Roy did not answer for a minute, then he hung his head.
"I'm afraid I like myself best."
"If you give me more details, perhaps I can advise you."
"Well, granny, may I talk first to Dudley about it, and then I'll tell
you. But you see it's like this--the person wants to please you, and you
can't pretend to be pleased if he does what doesn't please you!"
"I think the best plan would be to leave yourself out of the question
entirely, and only think of the other person; that would be the most
unselfish way."
Roy knitted his brows and heaved a heavy sigh.
"Am I a very selfish person, granny?"
"You are much more selfish than Dudley is," said Mrs. Bertram,
decidedly, who never minced matters with her grandsons.
Roy flushed a deep crimson, and his grandmother added,
"I do not say that you are altogether to blame, for Dudley has always
given way to you and spoiled you; but you do not very often think of his
wishes before your own."
"No, I never do."
Roy's tone was of the deepest dejection; but the sudden entrance of
Dudley gave a turn to the conversation, and he gradually recovered his
spirits.
When the two boys were at their tea half an hour later, Roy spread the
whole matter before Dudley who looked at it in quite a different light.
"How stunning!
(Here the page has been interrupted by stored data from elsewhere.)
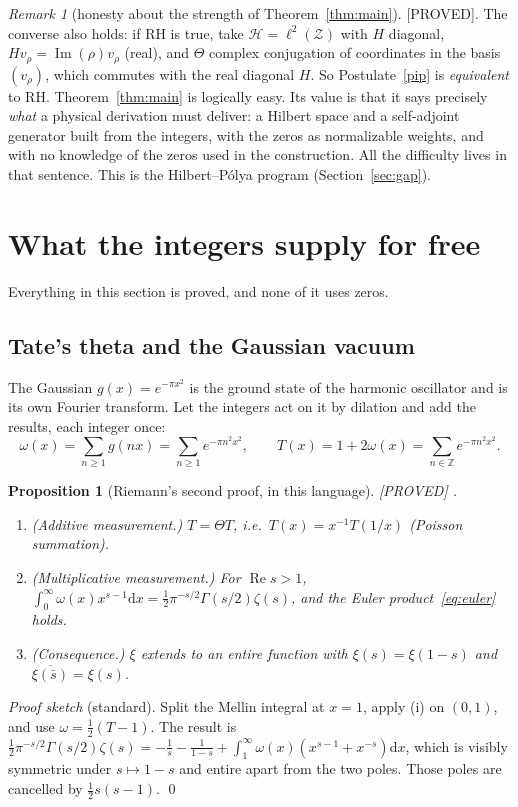 \documentclass[11pt,a4paper]{article}
\theoremstyle{plain}
\newtheorem{proposition}[theorem]{Proposition}
\theoremstyle{definition}
\theoremstyle{remark}
\newtheorem{remark}[theorem]{Remark}
\newcommand{\Z}{\mathbb{Z}}
\newcommand{\cH}{\mathcal{H}}
\newcommand{\dd}{\mathrm{d}}
\newcommand{\lab}[1]{\textsf{\small[#1]}}
\newcommand{\PROVED}{\lab{PROVED}}
\renewcommand{\Re}{\operatorname{Re}}
\renewcommand{\Im}{\operatorname{Im}}
\begin{document}
\begin{remark}[honesty about the strength of Theorem~\ref{thm:main}]\label{rem:tauto}
\PROVED. The converse also holds: if RH is true, take
$\cH=\ell^2(\mathcal Z)$ with $H$ diagonal, $Hv_\rho=\Im(\rho)v_\rho$ (real),
and $\Theta$ complex conjugation of coordinates in the basis $(v_\rho)$, which commutes with the real diagonal $H$.
So Postulate~\ref{pip} is \emph{equivalent} to RH. Theorem~\ref{thm:main} is
logically easy. Its value is that it says precisely \emph{what} a physical
derivation must deliver: a Hilbert space and a self-adjoint generator built
from the integers, with the zeros as normalizable weights, and with no
knowledge of the zeros used in the construction. All the difficulty lives
in that sentence. This is the Hilbert--P\'olya program
(Section~\ref{sec:gap}).
\end{remark}

\section{What the integers supply for free}
\label{sec:free}

Everything in this section is proved, and none of it uses zeros.

\subsection{Tate's theta and the Gaussian vacuum}

The Gaussian $g(x)=e^{-\pi x^2}$ is the ground state of the harmonic
oscillator and is its own Fourier transform. Let the integers act on it by
dilation and add the results, each integer once:
\[
\omega(x)=\sum_{n\ge1}g(nx)=\sum_{n\ge1}e^{-\pi n^2x^2},\qquad
T(x)=1+2\omega(x)=\sum_{n\in\Z}e^{-\pi n^2x^2}.
\]
\begin{proposition}[Riemann's second proof, in this language]\label{prop:fe}
\PROVED{} \cite{Riemann1859,Titchmarsh1986,Tate1950}.
\begin{enumerate}[label=(\roman*)]
\item (Additive measurement.) $T=\Theta T$, i.e.\ $T(x)=x^{-1}T(1/x)$
(Poisson summation).
\item (Multiplicative measurement.) For $\Re s>1$,
$\displaystyle\int_0^\infty\omega(x)x^{s-1}\dd x=\tfrac12\pi^{-s/2}\Gamma(s/2)\zeta(s)$,
and the Euler product~\eqref{eq:euler} holds.
\item (Consequence.) $\xi$ extends to an entire function with
$\xi(s)=\xi(1-s)$ and $\overline{\xi(\bar s)}=\xi(s)$.
\end{enumerate}
\end{proposition}
\noindent
\emph{Proof sketch} (standard). Split the Mellin integral at $x=1$, apply (i)
on $(0,1)$, and use $\omega=\tfrac12(T-1)$. The result is
$\tfrac12\pi^{-s/2}\Gamma(s/2)\zeta(s)=-\frac1s-\frac1{1-s}
+\int_1^\infty\omega(x)(x^{s-1}+x^{-s})\dd x$, which is visibly symmetric
under $s\mapsto1-s$ and entire apart from the two poles. Those poles are
cancelled by $\tfrac12s(s-1)$. \qed
\end{document}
And is he really going? Hurray! One of us will be a
soldier, at any rate. I wish I was big enough to go with him."
"But I don't want him to go, and I told him so, and he isn't going!"
Dudley opened his eyes at this.
"You going to keep him back? Why you're the one that's always talking
about serving the Queen, and fighting for her!"
"Yes, I should like to, but--but Rob is different. I want him to be with
me."
"Then you don't care about serving the Queen, if you're going to do her
out of a soldier who might fight for her!"
This was quite a new aspect of the affair.
"You think I'm like the dog in the manger? I can't go myself and I don't
want him to. But if you go to a boarding school like Aunt Judy talks of,
and I'm not allowed to go with you, and Rob is gone, I shall be left all
alone; and I hate being alone, you don't know how I hate it--I think I
should die!"
"Well, if I was you and knew I couldn't be a soldier myself, I would
love to send some one instead of me--you know how they do in France. Old
Selby was telling us. They pay a subsidy--substitute--don't you call
it?--to go and fight for them."
"Yes, that is the coward's way," Roy said, scornfully.
He paused for a minute, and then his eyes flashed fire.
"Yes, Dudley, I'll let him go. It's me that's the coward to try and keep
him back! You and I shall send him, and he shall be our substitute, and
when we hear of him doing brave things, we shall feel it's ourselves.
And we'll make him write letters to us and tell us all he is doing--oh,
it will be splendid. How glad I am he has learned to read and write.
Dudley, you just go and fetch him in, will you?"
Dudley crammed rather a large piece of cake into his mouth, and dashed
out of the room; and a few minutes later dragged in the would-be
soldier.
"We've settled you can go, Rob," said Roy, with a little of his
masterful air about him; "only you're to go as _our_ soldier. I think if
I had had a good, broad, strong chest and never broke my leg, I should
have enlisted, but you can go instead of me. Are you glad?"
"I'm sorry to leave you, Master Roy, but I'd dearly like to go."
"We must tell granny and Aunt Judy, and see what they say first. But I'm
sure they'd like you to go."
No objection was made. Miss Bertram was rather pleased than otherwise.
"He will make a good soldier," she said, when talking it over with the
boys; "he is a steady, reliable lad, with not too many ideas of his own,
and implicitly obedient."
"Is that what makes a good soldier?" asked Roy. "I thought it was dash
and bravery."
"Dash is a dangerous quality. Steady perseverance is better, Jonathan!"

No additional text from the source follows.